Yangına körükle giden şarkılardan kaçacağız...
Aynaları hayatımızdan çıkaracağız...
An gelecek ama umut hiç gelmeyecek...


Bir kadına bakmak üzerine!

Anneme TV'de cuma sohbeti ararken, ismi bilinmedik bir kanalda bir erkek hoca ve karşısında genç ve güzel bir sunucu (spiker)... 

Dedim ki iki erkek karşılıklı bu sohbeti, programı yapamıyorlar mı da ille bir kadın, hem de dini programda(!)

Sonuçta birbirlerinin gözbebeklerinin içine bakıyorlar!
(Annem çok kızar, yabancıların birbirlerinin gözbebeklerine bakmalarına!) 
Şafilerde (ki hak mezheptir) kadının yüzü de avrettir, o sebeple peçe kullanırlar. Neyse derine detaya dalıp hocalık yapmayayım! 

Kadına bakmak deyimi ile şöyle dedim anneme, erkek sunucu yok mu dedikten sonra: 
"Mesela bu kadının çok güzel gözleri var! Mesela adam/hoca bu kadına dudaklarından da b'akabilir!"

Farklı bir açılım değil mi? 

Karşındaki kadına ne zaman ki aklından, karakterinden baktın, no problem! Sıkıntı yok! 
Sesinden de b'akabilirsin! 
Fiziksel dokunmak şart değil! 
Bir kadına dudaklarından, sesinden b'akıp, ruhunla dokunabilir, dokuyabilirsin..!

Bu noktada birilerinin "böyle insanın kalbi bozuk, sapıklık bu!"gibi içi boş itirazları insan gerçekliğine tamamiyle uzaktır! Kaldı ki erkek biyolojisi kadına meyilli, zaaf/sınav noktalarından olmak üzere yaratılmıştır. Aksini iddia etmek, eşyanın tabiatına aykırı olup, bilimsellikten de uzaktır.
Tabii bunu bendeniz gibi açık yüreklilikle, samimiyetle ifade edecek babayiğitler azdır! 

Sonuç olarak bir kadına bakmak üzerine aslında kitaplar yazılır ki yazılmıştır. 
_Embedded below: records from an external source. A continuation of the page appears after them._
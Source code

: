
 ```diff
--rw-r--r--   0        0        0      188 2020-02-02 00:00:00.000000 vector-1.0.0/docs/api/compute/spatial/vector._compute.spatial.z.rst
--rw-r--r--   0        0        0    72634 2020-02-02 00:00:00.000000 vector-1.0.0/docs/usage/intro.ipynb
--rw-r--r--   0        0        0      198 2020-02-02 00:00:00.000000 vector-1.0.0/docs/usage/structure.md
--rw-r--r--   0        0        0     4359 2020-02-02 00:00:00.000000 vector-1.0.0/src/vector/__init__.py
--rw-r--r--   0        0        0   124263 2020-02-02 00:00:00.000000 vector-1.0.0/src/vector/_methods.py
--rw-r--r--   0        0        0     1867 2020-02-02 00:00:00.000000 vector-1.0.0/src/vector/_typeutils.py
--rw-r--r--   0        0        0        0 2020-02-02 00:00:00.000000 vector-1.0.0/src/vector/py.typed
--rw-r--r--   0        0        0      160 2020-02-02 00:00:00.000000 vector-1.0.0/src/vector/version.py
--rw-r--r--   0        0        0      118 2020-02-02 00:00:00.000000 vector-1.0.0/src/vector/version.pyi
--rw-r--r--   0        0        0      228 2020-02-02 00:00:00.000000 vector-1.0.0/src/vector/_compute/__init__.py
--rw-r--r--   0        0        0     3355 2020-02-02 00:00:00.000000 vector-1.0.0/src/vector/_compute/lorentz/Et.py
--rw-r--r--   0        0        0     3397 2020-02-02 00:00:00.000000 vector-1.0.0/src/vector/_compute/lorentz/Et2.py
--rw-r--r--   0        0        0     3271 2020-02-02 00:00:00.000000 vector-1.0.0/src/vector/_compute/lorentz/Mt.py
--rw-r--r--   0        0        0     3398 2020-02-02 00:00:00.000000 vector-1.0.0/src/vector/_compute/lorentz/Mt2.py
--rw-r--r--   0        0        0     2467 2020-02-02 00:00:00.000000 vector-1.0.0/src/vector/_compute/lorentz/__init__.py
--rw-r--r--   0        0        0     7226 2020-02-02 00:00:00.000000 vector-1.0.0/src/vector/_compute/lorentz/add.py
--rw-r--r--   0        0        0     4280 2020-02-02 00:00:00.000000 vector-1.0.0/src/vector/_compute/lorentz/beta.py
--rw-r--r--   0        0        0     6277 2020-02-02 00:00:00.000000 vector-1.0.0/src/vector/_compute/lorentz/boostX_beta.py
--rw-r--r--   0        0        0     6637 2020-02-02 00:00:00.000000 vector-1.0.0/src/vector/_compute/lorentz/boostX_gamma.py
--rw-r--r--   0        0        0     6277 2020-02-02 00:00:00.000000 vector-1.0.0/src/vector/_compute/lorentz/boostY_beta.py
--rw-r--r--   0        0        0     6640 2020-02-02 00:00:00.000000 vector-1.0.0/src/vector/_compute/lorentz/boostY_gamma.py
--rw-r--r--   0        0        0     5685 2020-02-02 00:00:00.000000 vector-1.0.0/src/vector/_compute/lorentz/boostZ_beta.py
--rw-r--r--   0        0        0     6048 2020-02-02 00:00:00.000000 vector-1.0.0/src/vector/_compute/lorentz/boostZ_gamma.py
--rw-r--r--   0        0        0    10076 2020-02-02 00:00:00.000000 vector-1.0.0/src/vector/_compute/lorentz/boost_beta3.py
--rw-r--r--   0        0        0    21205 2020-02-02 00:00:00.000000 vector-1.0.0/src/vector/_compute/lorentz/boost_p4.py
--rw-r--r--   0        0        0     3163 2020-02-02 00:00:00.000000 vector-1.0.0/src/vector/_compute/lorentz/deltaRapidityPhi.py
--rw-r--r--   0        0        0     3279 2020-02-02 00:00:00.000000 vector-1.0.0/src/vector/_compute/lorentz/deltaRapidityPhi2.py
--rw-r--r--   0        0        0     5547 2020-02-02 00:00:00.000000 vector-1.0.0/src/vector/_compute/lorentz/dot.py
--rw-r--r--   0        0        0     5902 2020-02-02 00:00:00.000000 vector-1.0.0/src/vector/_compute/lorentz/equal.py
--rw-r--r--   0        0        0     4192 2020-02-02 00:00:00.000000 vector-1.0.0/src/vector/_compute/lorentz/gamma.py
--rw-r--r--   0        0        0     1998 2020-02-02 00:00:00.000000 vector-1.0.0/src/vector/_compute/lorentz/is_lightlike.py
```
Kadın hayattır. Hayatı doğurur!

Kadınına şehvet nazarından sarfı nazar ederek, ona ruhundan,  aklından, karakter ve kalitesinden bakan erkekler, ona hak ettiği gerçek değeri verebilirler ve böyle erkekler nefslerini belli ölçüde terbiye etmiş kişiliklerdir.

Bir aslanın bir ceylana baktığı gibi salt kadın, şehvet objesi gibi bakan erkekler, esasen "o erler ki" diye başlayan ayetteki erkeklerden olma liyakatini, ayrıcalığını hak edememiş, nefs zebunu mahluklardır. 

Erkek ya da kadın, karşı cinsi şehvetine araç, basamak gördüğü sürece insani değerleri, dostluğu, ruhu, kalbi ıskalamış demektir.

Bu açıdan kadına ya da hayata nereden ve neresinden baktığımız kendimize sürekli sormamız gereken turnusol kâğıdı olarak önümüzde durmaktadır.